Capítulo 1
Atravesaron una profusión de árboles frutales y apareció a la vista la hacienda Monte Verde. A medida que se aproximaban, se divisaba una hermosa casa, toda blanca, con galerías balaustradas en el frente y un hermoso jardín central con plantaciones de distintas flores exóticas rebosantes de color.
Terrence mantenía la mirada fija en el bello paisaje.
—Señor Grandchester —llamó su atención Thompson, el abogado que lo acompañaba, y quien había servido a su abuelo por muchos años. Un Inglés compatriota suyo, y al igual que él, hablaba español perfectamente—, las escrituras de la hacienda estarán esta semana sobre su escritorio. Debo dirigirme al despacho del juez de la Colonia y terminar con los papeleos del traspaso.
—De acuerdo. Encárgate de todo —dijo Terrence, preciso, mientras permanecía observando el camino.
—Quizás la señora Candice Andley lo visite para proponerle un acuerdo —anunció Thompson—. Me envió una carta la semana pasada para solicitar una reunión con usted. Debo recordarle que su abuelo nunca dejó de lado el conflicto de la parcela del río, y ahora se debe llegar a un convenio por orden del juez.
—No quiero conflictos con esa señora ni con nadie. Solucionaremos el problema sin dilaciones —decretó Terrence con soltura. Una duda le atravesó la mente al escuchar el nombre de la mujer—. ¿Tú la conoces? —indagó serio.

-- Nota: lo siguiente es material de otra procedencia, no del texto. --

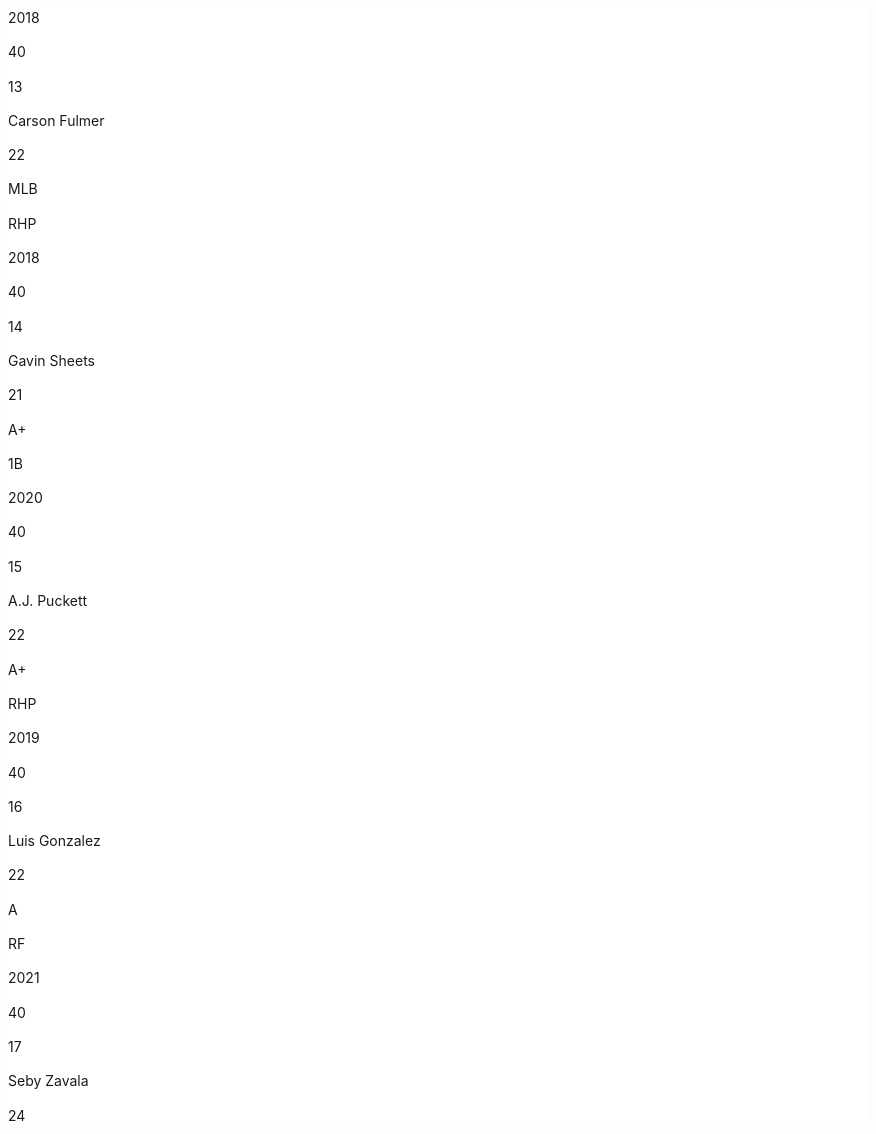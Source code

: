 2018

40

13

Carson Fulmer

22

MLB

RHP

2018

40

14

Gavin Sheets

21

A+

1B

2020

40

15

A.J. Puckett

22

A+

RHP

2019

40

16

Luis Gonzalez

22

A

RF

2021

40

17

Seby Zavala

24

—No, pero su administrador le dará los detalles de todo. Yo solo me comuniqué con la señora Andley mediante cartas —explicó el abogado.

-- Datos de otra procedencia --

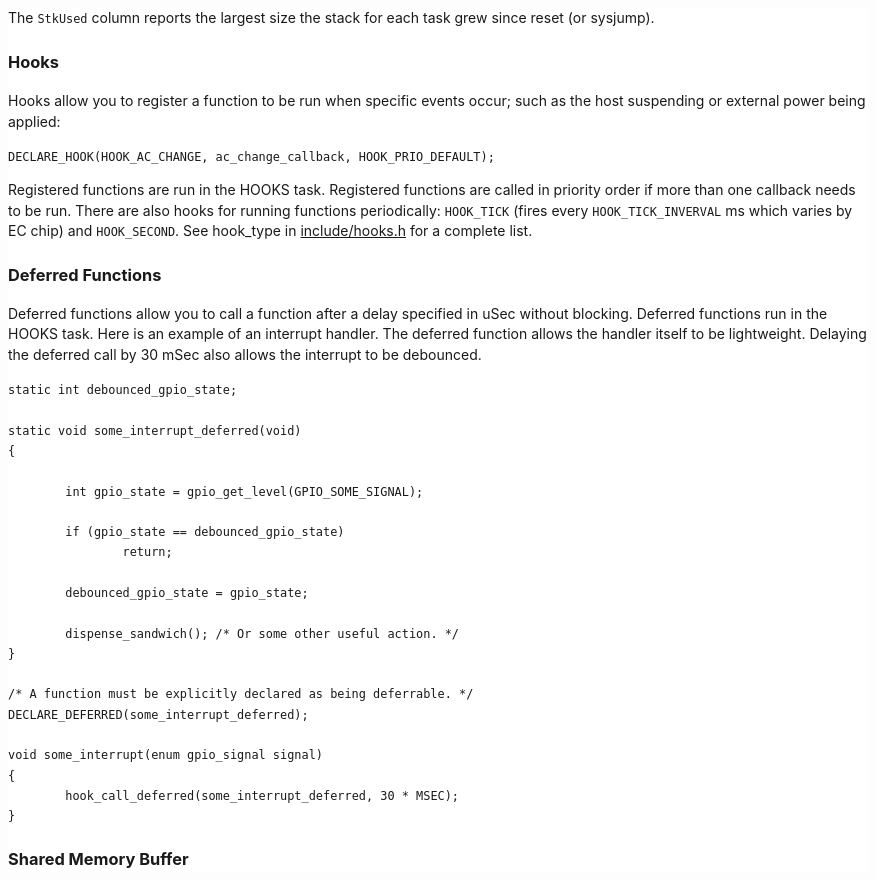 The `StkUsed` column reports the largest size the stack for each task grew since
reset (or sysjump).

### Hooks

Hooks allow you to register a function to be run when specific events occur;
such as the host suspending or external power being applied:

```
DECLARE_HOOK(HOOK_AC_CHANGE, ac_change_callback, HOOK_PRIO_DEFAULT);
```

Registered functions are run in the HOOKS task. Registered functions are called
in priority order if more than one callback needs to be run. There are also
hooks for running functions periodically: `HOOK_TICK` (fires every
`HOOK_TICK_INVERVAL` ms which varies by EC chip) and `HOOK_SECOND`. See
hook_type in
[include/hooks.h](https://chromium.googlesource.com/chromiumos/platform/ec/+/main/include/hooks.h)
for a complete list.

### Deferred Functions

Deferred functions allow you to call a function after a delay specified in uSec
without blocking. Deferred functions run in the HOOKS task. Here is an example
of an interrupt handler. The deferred function allows the handler itself to be
lightweight. Delaying the deferred call by 30 mSec also allows the interrupt to
be debounced.

```
static int debounced_gpio_state;

static void some_interrupt_deferred(void)
{

        int gpio_state = gpio_get_level(GPIO_SOME_SIGNAL);

        if (gpio_state == debounced_gpio_state)
                return;

        debounced_gpio_state = gpio_state;

        dispense_sandwich(); /* Or some other useful action. */
}

/* A function must be explicitly declared as being deferrable. */
DECLARE_DEFERRED(some_interrupt_deferred);

void some_interrupt(enum gpio_signal signal)
{
        hook_call_deferred(some_interrupt_deferred, 30 * MSEC);
}
```

### Shared Memory Buffer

—Aún no estoy muy familiarizado con este asunto, pero creo que la señora Andley y yo llegaremos a un buen acuerdo. No me interesa discutir con una mujer por un pedazo de tierra.

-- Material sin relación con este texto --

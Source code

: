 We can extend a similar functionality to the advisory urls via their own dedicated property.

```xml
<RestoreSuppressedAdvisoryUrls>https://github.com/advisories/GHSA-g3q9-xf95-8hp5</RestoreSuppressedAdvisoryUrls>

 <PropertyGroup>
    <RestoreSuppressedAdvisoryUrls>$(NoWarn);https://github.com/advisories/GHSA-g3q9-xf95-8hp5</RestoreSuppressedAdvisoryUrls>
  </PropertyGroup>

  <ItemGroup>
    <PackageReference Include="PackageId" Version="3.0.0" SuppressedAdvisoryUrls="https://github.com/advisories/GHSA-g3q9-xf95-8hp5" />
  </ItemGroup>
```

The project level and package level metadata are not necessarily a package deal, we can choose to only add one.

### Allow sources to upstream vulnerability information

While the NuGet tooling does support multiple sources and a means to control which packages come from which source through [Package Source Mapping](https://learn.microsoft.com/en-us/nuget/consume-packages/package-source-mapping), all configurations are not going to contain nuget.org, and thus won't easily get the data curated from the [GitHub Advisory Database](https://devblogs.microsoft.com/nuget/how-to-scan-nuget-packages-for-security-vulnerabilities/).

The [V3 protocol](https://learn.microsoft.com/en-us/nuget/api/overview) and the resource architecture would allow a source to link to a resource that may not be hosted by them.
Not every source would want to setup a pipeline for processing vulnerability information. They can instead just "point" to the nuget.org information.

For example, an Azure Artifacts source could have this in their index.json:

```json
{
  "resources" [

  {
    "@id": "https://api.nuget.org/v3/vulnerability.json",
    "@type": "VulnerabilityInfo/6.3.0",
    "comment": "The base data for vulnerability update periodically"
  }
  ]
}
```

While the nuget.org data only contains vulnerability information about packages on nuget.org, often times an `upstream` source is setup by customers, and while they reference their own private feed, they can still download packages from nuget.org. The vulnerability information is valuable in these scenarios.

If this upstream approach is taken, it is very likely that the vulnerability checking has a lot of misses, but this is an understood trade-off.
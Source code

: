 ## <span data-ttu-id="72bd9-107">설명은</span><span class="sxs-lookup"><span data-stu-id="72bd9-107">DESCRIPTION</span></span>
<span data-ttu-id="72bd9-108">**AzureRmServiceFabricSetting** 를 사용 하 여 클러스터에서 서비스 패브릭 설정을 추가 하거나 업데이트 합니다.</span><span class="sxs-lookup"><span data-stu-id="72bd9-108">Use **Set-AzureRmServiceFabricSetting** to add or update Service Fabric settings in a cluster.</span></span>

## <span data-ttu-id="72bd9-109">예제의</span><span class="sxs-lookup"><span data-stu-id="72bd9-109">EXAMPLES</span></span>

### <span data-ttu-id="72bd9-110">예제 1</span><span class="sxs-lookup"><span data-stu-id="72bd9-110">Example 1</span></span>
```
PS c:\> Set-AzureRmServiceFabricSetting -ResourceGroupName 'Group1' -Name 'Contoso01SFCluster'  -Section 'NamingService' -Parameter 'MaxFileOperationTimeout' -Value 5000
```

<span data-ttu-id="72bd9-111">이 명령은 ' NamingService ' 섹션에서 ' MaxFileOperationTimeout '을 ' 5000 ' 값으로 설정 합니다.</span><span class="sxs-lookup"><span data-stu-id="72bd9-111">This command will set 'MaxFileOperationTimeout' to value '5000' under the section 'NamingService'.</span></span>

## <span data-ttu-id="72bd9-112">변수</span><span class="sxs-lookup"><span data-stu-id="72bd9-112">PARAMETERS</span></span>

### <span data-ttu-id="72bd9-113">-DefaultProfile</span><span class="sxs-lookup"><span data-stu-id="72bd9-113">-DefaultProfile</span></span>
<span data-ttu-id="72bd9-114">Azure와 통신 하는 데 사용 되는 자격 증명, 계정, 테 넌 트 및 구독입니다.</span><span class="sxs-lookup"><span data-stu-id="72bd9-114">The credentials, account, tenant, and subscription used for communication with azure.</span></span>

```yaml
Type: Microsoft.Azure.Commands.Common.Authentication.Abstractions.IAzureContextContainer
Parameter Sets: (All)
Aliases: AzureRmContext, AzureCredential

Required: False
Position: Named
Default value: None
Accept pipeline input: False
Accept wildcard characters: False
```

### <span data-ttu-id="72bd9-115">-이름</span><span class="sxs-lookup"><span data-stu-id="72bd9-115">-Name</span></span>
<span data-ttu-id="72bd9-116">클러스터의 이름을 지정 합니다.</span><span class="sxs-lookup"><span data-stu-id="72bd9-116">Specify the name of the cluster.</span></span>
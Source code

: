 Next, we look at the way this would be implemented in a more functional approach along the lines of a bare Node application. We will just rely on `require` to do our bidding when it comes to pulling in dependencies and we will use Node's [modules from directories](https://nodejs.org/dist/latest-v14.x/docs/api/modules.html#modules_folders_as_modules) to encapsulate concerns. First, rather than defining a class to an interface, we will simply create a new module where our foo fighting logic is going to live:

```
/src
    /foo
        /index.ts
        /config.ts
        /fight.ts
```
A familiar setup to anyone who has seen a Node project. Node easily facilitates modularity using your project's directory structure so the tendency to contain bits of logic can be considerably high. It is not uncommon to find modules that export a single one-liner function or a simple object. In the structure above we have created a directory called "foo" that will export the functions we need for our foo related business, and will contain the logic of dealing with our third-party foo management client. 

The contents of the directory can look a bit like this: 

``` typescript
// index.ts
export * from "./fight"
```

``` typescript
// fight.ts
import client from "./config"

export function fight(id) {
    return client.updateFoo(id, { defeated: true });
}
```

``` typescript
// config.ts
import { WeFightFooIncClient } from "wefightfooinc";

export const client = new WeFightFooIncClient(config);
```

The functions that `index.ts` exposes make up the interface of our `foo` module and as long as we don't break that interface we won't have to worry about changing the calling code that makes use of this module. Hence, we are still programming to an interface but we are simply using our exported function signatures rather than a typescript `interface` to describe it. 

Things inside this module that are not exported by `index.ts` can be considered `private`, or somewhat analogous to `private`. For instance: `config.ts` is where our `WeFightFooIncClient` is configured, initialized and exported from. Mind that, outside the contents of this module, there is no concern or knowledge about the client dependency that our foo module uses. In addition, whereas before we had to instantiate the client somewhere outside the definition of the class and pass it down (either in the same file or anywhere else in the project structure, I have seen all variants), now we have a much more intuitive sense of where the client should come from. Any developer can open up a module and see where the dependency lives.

Thompson se rascó la barbilla, meditando la situación de aquel conflicto.
—Según la demanda que hizo su abuelo, el difunto padre de la señora Andley se adjudicó esa parcela colindante, alegando ser dueño de la misma —explicó el abogado—. No representa una extensión considerable, pero aún así, su abuelo quiso delimitar de una vez por todas las tierras. El juez dictaminó a su favor, pero él ya se encontraba muy enfermo y mencionó que usted sabría poner fin al conflicto. Si quiere mi consejo, señor, haga lo que su abuelo hubiera hecho, delimite la propiedad y no ceda nada de tierra por más pequeña que esta sea.
—Muy bien, así lo haré —concluyó Terrence, mientras el carruaje ingresaba a una explanada de losetas de piedra distribuidas a lo largo del camino.
Thompson se despidió de inmediato y se marchó en el mismo carruaje, propiedad de su nuevo empleador, quien se lo había facilitado para realizar las diligencias de la hacienda.
Terrence ingresó a la Casa Grande con renuencia, estaba convencido que dentro de la enorme y blanca mansión no encontraría las comodidades a las que estaba acostumbrado; pero se llevó una gran sorpresa. El interior era igual de hermoso que la fachada; tenía un toque acogedor y lujoso. Su recámara, la que había pertenecido a su abuelo, era inmensa y estaba revestida con tapices franceses de colores cálidos. La biblioteca estaba repleta de libros referentes a la producción de cacao y otros cultivos tropicales. La mueblería de toda la casa era de roble, con hermosos tallados muy bien elaborados en la fina madera. Nada requería de cambios. Todo era como si su abuelo hubiera acertado con sus peculiares gustos y preferencias.
Los empleados de la casa se encargaron de transportar su equipaje a la habitación principal.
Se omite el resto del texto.